Copy the records below word for word, from the first line through the line that contains "<!--END_SECTION:waka-->", and leave out any pictures.

[Rendered images with source text]
*****

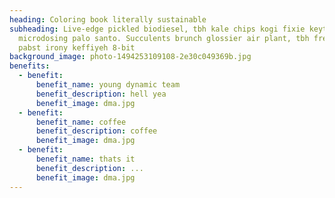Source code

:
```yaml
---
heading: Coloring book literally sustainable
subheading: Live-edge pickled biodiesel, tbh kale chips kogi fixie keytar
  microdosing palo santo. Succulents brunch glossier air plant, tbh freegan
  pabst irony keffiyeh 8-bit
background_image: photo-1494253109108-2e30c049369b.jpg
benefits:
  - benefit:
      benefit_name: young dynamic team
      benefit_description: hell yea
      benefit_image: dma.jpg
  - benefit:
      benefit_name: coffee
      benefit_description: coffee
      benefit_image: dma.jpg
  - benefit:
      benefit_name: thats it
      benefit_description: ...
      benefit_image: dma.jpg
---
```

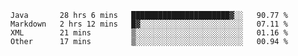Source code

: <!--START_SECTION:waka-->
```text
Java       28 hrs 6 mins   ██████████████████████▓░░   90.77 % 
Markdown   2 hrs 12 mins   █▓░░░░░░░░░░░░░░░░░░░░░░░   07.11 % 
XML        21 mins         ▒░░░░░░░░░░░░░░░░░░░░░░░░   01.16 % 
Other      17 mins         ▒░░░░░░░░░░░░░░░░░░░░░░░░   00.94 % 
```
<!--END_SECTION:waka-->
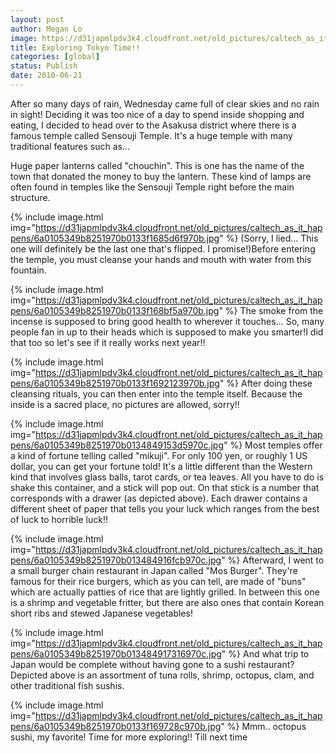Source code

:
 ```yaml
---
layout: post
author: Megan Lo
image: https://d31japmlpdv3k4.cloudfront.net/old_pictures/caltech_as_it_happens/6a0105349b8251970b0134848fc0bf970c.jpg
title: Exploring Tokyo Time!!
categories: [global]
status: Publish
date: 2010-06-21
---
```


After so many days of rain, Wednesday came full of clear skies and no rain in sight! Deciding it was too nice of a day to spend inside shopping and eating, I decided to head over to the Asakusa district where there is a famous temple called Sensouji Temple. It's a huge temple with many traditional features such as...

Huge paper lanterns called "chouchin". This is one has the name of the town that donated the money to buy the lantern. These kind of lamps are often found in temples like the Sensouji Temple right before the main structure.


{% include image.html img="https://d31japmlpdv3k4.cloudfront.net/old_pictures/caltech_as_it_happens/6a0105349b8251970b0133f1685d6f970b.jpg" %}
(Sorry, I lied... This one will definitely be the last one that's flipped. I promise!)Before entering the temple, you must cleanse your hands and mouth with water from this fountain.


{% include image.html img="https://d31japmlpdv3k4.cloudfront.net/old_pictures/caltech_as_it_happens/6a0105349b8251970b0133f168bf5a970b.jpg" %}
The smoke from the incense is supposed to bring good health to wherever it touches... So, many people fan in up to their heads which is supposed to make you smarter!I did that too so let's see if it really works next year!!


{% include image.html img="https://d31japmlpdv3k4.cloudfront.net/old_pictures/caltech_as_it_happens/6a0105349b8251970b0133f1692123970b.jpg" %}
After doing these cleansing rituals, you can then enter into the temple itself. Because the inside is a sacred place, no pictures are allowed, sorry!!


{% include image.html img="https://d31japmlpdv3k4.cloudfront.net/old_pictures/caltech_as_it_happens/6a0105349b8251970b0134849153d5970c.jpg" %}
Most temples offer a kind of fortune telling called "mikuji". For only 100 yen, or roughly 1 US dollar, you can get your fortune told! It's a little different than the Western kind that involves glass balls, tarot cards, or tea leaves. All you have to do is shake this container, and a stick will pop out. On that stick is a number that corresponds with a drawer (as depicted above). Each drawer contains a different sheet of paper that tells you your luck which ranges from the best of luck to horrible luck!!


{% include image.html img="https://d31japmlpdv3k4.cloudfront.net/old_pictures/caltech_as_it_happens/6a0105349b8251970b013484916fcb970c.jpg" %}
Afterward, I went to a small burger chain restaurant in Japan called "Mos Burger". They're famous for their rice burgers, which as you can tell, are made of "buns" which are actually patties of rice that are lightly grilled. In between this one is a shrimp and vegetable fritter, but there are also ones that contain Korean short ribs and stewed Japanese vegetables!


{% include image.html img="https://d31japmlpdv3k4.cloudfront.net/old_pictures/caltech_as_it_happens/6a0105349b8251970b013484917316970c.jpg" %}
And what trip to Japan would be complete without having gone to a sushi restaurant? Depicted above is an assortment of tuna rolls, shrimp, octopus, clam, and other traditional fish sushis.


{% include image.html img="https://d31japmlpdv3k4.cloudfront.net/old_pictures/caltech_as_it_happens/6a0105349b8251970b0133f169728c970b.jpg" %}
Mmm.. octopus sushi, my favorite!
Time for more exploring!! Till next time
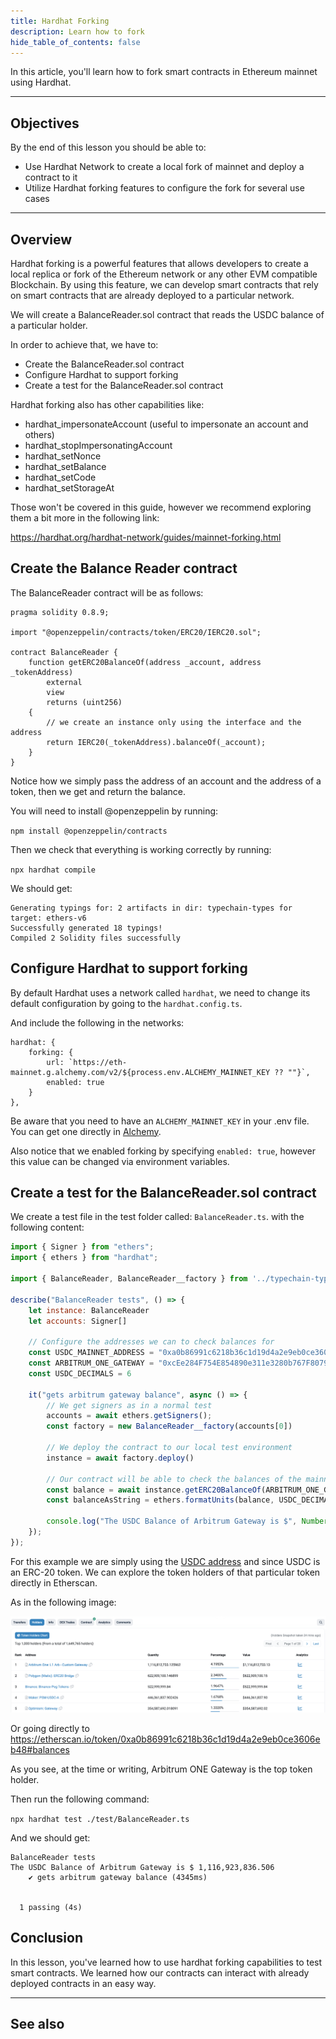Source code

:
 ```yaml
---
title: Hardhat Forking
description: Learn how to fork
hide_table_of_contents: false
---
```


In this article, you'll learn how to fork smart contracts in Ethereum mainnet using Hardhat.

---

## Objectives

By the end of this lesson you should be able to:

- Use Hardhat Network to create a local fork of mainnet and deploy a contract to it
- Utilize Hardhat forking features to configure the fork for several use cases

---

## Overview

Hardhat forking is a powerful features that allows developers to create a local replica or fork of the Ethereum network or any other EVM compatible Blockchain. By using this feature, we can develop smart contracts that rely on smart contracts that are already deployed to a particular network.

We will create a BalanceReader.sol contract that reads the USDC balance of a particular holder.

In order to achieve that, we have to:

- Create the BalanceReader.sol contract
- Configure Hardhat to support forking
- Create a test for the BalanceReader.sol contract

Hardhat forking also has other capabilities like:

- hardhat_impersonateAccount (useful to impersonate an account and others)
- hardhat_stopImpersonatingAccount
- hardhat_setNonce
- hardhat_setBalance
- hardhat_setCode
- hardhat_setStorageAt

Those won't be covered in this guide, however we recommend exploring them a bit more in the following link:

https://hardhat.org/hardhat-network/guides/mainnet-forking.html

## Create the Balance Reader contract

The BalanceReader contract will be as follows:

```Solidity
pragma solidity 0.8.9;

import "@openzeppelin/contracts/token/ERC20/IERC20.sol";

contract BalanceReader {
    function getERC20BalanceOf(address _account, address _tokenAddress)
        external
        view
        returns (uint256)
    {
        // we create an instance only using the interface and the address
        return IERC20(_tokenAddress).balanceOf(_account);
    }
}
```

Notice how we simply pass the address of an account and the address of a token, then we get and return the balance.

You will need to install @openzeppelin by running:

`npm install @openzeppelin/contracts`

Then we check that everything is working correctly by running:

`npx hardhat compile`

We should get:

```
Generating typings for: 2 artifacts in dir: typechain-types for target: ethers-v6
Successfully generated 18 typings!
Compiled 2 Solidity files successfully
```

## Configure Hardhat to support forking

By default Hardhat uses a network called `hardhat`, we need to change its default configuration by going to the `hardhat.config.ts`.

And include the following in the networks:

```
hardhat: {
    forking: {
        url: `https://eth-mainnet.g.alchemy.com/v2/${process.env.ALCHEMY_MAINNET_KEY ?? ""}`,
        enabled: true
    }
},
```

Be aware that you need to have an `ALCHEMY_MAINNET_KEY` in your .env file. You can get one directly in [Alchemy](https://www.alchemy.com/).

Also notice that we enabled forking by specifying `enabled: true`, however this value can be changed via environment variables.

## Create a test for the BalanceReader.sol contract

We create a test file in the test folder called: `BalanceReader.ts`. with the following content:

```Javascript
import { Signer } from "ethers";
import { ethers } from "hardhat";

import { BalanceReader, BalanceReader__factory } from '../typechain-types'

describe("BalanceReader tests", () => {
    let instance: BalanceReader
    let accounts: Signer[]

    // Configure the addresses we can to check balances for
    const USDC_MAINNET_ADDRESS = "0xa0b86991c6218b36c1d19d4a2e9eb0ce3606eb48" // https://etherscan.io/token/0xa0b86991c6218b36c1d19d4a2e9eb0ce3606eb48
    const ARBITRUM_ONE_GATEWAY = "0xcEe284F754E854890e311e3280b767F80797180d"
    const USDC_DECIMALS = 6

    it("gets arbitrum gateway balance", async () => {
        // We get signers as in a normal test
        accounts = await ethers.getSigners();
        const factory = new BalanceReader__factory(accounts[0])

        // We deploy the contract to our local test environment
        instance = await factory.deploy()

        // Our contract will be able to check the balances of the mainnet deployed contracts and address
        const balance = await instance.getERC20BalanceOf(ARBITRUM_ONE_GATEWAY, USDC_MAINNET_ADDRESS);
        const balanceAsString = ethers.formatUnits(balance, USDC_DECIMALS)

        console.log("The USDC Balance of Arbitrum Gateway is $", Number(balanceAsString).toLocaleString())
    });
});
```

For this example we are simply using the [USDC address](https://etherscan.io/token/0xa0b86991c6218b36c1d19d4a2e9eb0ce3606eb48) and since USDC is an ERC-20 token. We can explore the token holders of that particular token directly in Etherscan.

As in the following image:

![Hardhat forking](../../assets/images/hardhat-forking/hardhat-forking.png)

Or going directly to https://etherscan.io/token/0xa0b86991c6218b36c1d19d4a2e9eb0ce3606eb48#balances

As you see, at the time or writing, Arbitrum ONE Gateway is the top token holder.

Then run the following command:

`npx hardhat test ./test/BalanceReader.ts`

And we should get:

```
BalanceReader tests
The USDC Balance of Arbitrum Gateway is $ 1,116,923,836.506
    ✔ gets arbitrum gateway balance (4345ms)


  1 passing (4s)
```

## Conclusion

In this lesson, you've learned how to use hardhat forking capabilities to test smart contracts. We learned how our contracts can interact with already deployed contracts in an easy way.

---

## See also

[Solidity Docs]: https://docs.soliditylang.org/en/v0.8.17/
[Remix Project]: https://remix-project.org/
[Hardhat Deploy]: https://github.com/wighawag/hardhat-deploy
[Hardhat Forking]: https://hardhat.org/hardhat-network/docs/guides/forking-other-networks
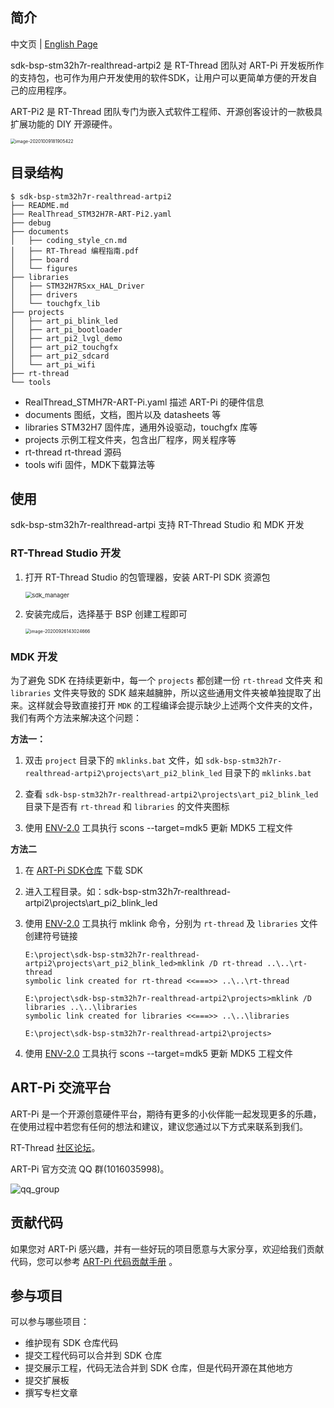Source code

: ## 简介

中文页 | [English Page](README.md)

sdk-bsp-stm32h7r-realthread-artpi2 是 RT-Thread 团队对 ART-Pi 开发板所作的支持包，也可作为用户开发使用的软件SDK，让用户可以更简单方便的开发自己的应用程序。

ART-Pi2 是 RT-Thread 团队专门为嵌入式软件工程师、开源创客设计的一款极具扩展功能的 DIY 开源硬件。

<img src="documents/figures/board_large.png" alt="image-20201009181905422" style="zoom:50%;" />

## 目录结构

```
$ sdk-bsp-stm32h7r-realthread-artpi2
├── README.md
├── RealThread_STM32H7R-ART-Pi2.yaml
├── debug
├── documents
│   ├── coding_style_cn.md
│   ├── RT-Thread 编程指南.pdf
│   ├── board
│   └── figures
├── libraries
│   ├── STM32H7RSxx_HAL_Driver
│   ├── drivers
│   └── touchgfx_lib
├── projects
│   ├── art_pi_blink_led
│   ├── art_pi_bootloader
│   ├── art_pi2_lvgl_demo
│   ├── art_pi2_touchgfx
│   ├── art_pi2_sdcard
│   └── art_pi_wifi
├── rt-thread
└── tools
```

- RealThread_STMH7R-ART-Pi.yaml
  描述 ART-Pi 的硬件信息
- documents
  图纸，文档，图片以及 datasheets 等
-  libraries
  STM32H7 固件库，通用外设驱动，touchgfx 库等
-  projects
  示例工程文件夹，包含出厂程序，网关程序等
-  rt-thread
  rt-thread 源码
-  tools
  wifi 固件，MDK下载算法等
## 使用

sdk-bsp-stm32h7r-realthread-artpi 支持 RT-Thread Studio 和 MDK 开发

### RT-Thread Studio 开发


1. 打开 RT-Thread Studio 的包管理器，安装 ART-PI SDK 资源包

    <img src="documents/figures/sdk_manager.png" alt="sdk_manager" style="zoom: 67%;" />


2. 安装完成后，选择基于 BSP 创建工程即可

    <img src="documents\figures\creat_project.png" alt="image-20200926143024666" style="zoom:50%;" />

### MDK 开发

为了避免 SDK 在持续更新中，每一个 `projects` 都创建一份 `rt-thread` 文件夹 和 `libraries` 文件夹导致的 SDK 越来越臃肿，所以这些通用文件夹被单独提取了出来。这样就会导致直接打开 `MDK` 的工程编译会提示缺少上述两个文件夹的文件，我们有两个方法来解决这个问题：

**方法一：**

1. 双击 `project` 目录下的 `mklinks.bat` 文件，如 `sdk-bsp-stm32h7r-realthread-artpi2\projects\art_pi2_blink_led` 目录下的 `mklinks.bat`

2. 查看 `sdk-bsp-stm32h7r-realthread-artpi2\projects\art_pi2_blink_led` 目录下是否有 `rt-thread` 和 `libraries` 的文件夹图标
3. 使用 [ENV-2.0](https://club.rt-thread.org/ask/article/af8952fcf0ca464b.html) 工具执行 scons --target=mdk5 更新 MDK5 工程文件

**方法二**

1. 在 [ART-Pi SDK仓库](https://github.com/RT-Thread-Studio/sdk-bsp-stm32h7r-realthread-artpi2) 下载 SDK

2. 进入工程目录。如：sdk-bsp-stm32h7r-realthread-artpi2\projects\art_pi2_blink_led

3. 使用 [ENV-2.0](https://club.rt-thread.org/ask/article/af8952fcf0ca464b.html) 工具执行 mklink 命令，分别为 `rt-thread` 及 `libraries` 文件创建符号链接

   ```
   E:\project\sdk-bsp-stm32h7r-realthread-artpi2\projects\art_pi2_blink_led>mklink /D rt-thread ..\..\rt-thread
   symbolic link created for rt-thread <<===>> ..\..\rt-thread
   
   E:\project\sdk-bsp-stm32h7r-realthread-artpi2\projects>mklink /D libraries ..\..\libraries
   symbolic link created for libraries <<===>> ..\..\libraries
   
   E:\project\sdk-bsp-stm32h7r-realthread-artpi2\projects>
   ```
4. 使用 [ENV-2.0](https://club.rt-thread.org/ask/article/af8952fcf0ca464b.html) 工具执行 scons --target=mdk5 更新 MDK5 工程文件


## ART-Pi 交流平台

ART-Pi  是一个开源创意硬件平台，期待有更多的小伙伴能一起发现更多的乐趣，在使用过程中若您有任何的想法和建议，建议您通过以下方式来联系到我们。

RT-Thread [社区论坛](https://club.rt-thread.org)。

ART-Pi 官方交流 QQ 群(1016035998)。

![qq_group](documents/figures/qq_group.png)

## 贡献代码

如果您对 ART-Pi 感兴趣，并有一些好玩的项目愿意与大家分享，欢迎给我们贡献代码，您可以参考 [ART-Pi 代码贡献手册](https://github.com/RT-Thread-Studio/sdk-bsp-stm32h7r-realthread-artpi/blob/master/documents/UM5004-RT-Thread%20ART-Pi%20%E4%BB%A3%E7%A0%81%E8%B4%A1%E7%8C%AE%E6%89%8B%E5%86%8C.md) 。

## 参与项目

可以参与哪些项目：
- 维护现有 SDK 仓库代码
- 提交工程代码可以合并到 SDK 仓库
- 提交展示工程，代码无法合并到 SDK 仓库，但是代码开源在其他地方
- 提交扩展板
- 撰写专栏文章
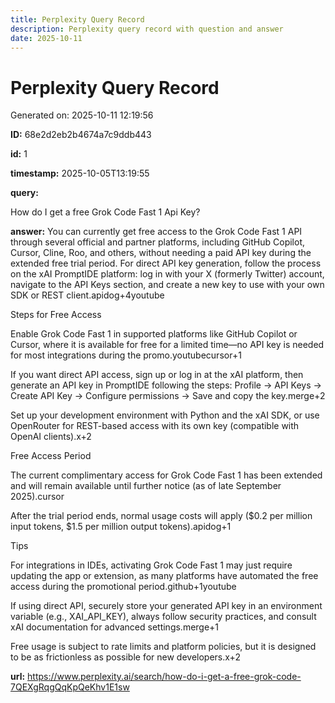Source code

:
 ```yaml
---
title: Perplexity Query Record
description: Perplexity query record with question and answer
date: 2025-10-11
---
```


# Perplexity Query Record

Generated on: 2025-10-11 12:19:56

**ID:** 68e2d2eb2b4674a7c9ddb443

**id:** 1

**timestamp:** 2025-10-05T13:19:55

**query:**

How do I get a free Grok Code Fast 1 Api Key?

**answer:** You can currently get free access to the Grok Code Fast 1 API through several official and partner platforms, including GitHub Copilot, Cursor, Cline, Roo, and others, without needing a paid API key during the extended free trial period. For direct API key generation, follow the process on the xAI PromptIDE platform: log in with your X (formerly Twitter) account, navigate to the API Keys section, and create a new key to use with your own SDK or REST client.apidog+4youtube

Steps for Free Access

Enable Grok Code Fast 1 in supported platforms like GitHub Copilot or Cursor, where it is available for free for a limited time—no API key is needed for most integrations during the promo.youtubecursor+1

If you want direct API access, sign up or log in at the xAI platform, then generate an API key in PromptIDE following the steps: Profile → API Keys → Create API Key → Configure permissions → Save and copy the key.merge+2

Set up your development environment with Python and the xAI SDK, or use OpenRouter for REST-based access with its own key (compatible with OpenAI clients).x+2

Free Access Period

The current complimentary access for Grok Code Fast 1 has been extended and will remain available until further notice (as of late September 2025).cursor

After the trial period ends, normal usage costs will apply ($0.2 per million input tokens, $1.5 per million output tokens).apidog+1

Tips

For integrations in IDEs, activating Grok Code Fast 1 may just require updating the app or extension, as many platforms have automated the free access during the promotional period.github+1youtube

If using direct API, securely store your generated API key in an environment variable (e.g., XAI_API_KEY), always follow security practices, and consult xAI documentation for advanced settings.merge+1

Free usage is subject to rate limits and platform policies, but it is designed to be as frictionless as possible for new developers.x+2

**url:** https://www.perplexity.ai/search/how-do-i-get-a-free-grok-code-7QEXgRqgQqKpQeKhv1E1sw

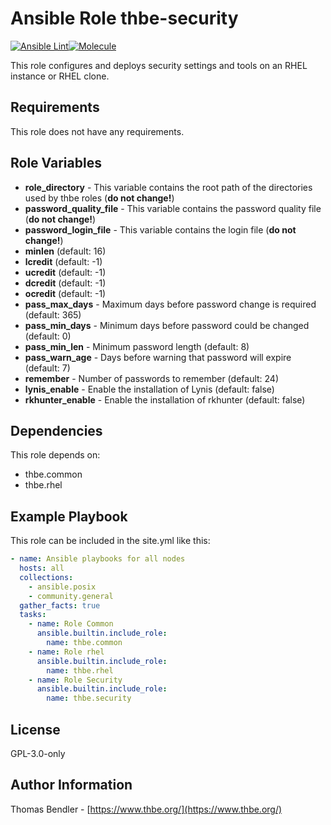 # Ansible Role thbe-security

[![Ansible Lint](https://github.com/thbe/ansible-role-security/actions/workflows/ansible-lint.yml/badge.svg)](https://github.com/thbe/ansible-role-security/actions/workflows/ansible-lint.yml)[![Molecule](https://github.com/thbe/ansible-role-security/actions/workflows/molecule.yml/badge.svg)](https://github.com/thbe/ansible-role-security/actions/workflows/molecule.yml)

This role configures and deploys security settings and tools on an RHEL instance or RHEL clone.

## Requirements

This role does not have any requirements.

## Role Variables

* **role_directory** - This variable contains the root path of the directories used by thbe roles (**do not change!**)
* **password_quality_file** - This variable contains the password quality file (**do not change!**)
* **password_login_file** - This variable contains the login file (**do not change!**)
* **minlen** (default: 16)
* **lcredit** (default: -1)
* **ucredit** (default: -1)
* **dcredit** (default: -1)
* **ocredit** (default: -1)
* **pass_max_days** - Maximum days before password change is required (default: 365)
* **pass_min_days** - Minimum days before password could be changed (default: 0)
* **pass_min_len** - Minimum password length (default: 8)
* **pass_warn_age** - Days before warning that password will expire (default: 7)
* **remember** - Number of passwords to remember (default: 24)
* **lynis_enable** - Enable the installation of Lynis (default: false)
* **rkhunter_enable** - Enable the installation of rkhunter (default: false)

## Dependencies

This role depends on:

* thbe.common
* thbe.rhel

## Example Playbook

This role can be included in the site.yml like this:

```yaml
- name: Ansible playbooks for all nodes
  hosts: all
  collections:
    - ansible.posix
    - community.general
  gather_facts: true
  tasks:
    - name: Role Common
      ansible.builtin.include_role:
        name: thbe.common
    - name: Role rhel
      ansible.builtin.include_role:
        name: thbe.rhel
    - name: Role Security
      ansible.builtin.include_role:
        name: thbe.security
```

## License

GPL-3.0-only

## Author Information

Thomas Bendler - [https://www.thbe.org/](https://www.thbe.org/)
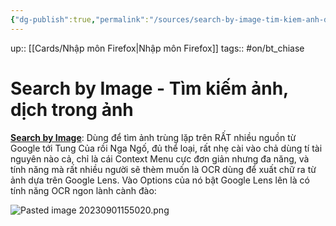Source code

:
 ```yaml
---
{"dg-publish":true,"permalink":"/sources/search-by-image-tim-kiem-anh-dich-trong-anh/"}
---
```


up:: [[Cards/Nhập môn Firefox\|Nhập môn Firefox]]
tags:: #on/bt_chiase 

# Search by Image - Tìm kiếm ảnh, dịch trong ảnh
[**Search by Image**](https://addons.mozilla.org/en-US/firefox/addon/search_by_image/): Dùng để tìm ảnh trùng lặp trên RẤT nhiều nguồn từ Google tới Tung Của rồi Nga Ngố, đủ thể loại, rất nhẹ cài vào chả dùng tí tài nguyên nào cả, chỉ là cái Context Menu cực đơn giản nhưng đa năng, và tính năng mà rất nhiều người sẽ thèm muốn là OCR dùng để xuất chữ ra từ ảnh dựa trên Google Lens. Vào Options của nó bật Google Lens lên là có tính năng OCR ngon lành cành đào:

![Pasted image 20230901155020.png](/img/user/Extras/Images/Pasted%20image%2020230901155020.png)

*****

▶ _Output of the exercise_
Source code

:
```yaml
---
heading: Coloring book literally sustainable
subheading: Live-edge pickled biodiesel, tbh kale chips kogi fixie keytar
  microdosing palo santo. Succulents brunch glossier air plant, tbh freegan
  pabst irony keffiyeh 8-bit
background_image: photo-1494253109108-2e30c049369b.jpg
benefits:
  - benefit:
      benefit_name: young dynamic team
      benefit_description: hell yea
      benefit_image: dma.jpg
  - benefit:
      benefit_name: coffee
      benefit_description: coffee
      benefit_image: dma.jpg
  - benefit:
      benefit_name: thats it
      benefit_description: ...
      benefit_image: dma.jpg
---
```

Source code

: <!--START_SECTION:waka-->
```text
Java       28 hrs 6 mins   ██████████████████████▓░░   90.77 % 
Markdown   2 hrs 12 mins   █▓░░░░░░░░░░░░░░░░░░░░░░░   07.11 % 
XML        21 mins         ▒░░░░░░░░░░░░░░░░░░░░░░░░   01.16 % 
Other      17 mins         ▒░░░░░░░░░░░░░░░░░░░░░░░░   00.94 % 
```
<!--END_SECTION:waka-->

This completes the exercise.